From the listing below, work out how many lines contain "void". Reply with that number only.
[[ Records for the task, beginning ]]
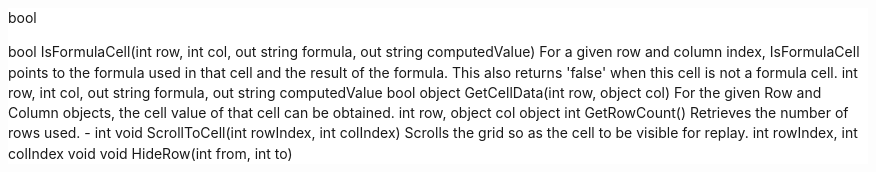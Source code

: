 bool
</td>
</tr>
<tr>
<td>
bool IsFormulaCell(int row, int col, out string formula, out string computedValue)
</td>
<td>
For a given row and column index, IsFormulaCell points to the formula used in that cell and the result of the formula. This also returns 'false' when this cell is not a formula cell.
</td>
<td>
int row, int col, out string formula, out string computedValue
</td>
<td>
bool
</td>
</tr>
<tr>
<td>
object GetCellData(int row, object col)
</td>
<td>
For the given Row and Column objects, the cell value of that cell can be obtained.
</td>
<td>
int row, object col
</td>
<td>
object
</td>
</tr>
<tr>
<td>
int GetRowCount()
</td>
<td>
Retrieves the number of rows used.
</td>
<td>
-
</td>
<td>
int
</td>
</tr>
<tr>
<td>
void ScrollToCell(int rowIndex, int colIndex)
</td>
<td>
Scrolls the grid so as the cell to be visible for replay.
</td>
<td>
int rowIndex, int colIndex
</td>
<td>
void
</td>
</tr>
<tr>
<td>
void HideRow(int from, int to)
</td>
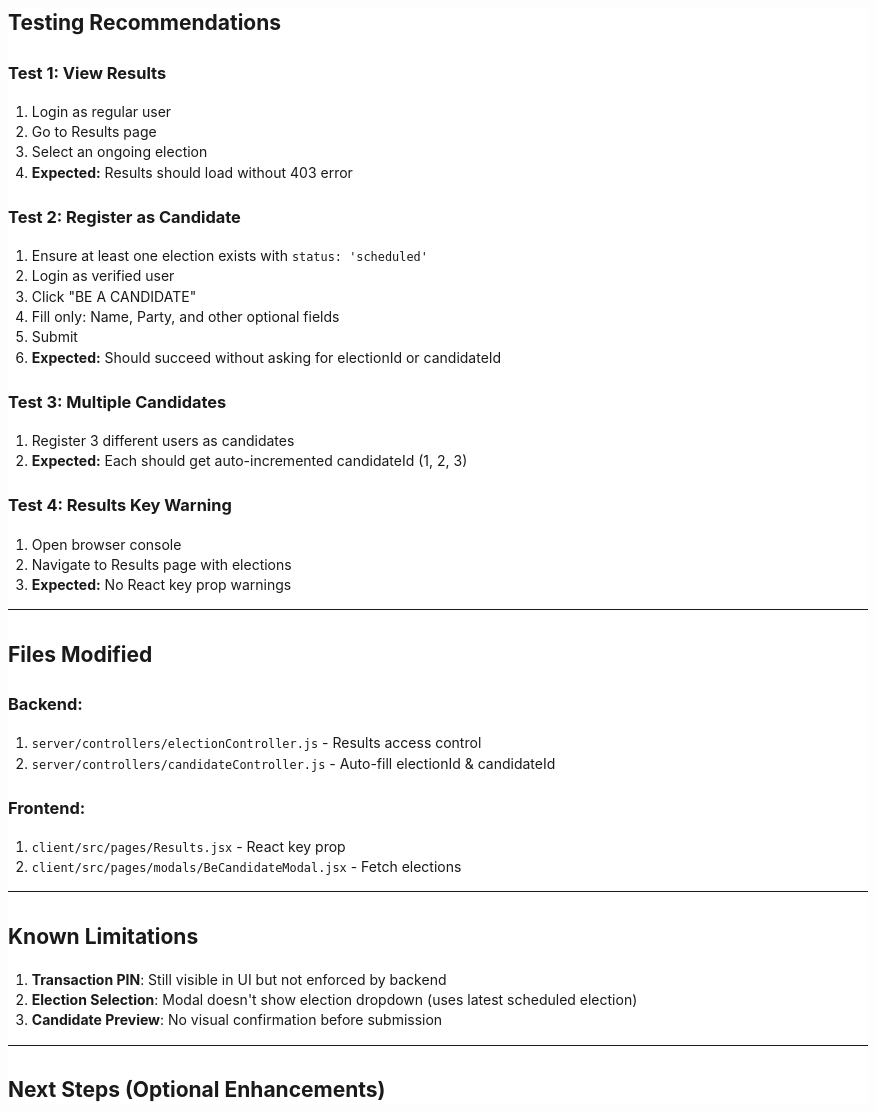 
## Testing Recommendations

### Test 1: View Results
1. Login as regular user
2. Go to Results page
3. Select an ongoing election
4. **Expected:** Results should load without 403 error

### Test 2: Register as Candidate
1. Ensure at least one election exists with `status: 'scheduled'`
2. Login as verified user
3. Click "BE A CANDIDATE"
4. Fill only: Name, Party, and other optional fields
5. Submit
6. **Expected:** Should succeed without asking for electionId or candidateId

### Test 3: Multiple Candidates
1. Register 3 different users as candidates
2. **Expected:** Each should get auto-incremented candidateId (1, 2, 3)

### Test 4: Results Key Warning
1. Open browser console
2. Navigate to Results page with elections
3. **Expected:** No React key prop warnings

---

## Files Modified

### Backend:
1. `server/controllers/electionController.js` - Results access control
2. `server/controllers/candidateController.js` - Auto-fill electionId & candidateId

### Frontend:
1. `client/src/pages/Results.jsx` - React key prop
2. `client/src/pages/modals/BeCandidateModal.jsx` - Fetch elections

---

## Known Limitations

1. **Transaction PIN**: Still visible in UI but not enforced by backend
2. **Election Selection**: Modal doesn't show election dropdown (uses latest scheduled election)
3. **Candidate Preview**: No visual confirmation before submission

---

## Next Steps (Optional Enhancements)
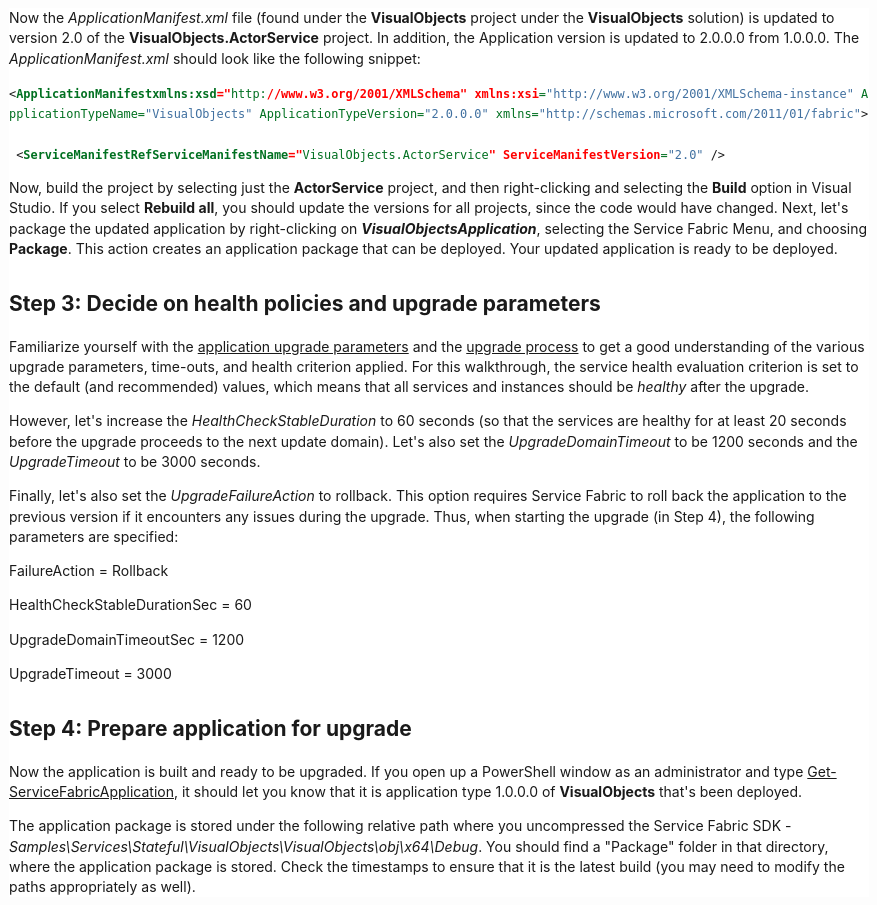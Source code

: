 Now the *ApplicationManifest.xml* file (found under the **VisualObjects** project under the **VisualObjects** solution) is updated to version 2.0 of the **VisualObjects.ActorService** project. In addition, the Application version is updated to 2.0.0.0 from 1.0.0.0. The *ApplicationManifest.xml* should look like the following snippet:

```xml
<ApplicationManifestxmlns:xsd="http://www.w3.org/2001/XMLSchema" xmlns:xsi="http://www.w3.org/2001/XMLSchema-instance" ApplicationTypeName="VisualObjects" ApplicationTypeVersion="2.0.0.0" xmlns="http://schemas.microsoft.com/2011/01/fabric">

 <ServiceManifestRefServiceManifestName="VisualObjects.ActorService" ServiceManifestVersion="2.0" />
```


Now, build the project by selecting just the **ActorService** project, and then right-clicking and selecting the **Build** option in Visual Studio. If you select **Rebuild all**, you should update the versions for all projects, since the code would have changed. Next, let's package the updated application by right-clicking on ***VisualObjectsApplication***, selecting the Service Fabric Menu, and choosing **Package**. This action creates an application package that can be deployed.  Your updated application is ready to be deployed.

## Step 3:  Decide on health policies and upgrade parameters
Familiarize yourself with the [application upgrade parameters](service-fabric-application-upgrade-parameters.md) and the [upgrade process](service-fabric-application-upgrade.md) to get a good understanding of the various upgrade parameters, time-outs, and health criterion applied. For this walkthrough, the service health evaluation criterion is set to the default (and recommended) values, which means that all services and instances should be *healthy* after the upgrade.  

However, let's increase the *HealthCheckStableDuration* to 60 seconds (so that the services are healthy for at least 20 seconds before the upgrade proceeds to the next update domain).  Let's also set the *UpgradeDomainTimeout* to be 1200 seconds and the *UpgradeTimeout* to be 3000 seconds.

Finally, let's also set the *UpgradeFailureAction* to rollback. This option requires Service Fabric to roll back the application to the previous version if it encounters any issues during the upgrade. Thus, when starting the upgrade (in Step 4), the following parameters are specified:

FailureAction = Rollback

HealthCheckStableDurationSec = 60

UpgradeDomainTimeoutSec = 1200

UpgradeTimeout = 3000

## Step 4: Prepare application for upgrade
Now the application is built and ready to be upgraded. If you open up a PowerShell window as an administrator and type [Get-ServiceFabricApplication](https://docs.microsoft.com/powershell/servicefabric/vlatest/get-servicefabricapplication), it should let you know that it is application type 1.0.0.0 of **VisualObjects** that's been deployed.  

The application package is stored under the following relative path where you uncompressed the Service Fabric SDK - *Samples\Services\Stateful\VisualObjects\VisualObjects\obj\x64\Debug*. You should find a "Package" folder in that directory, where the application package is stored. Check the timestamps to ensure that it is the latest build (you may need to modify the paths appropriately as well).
[[ Records for the task, end ]]
Answer to this task
3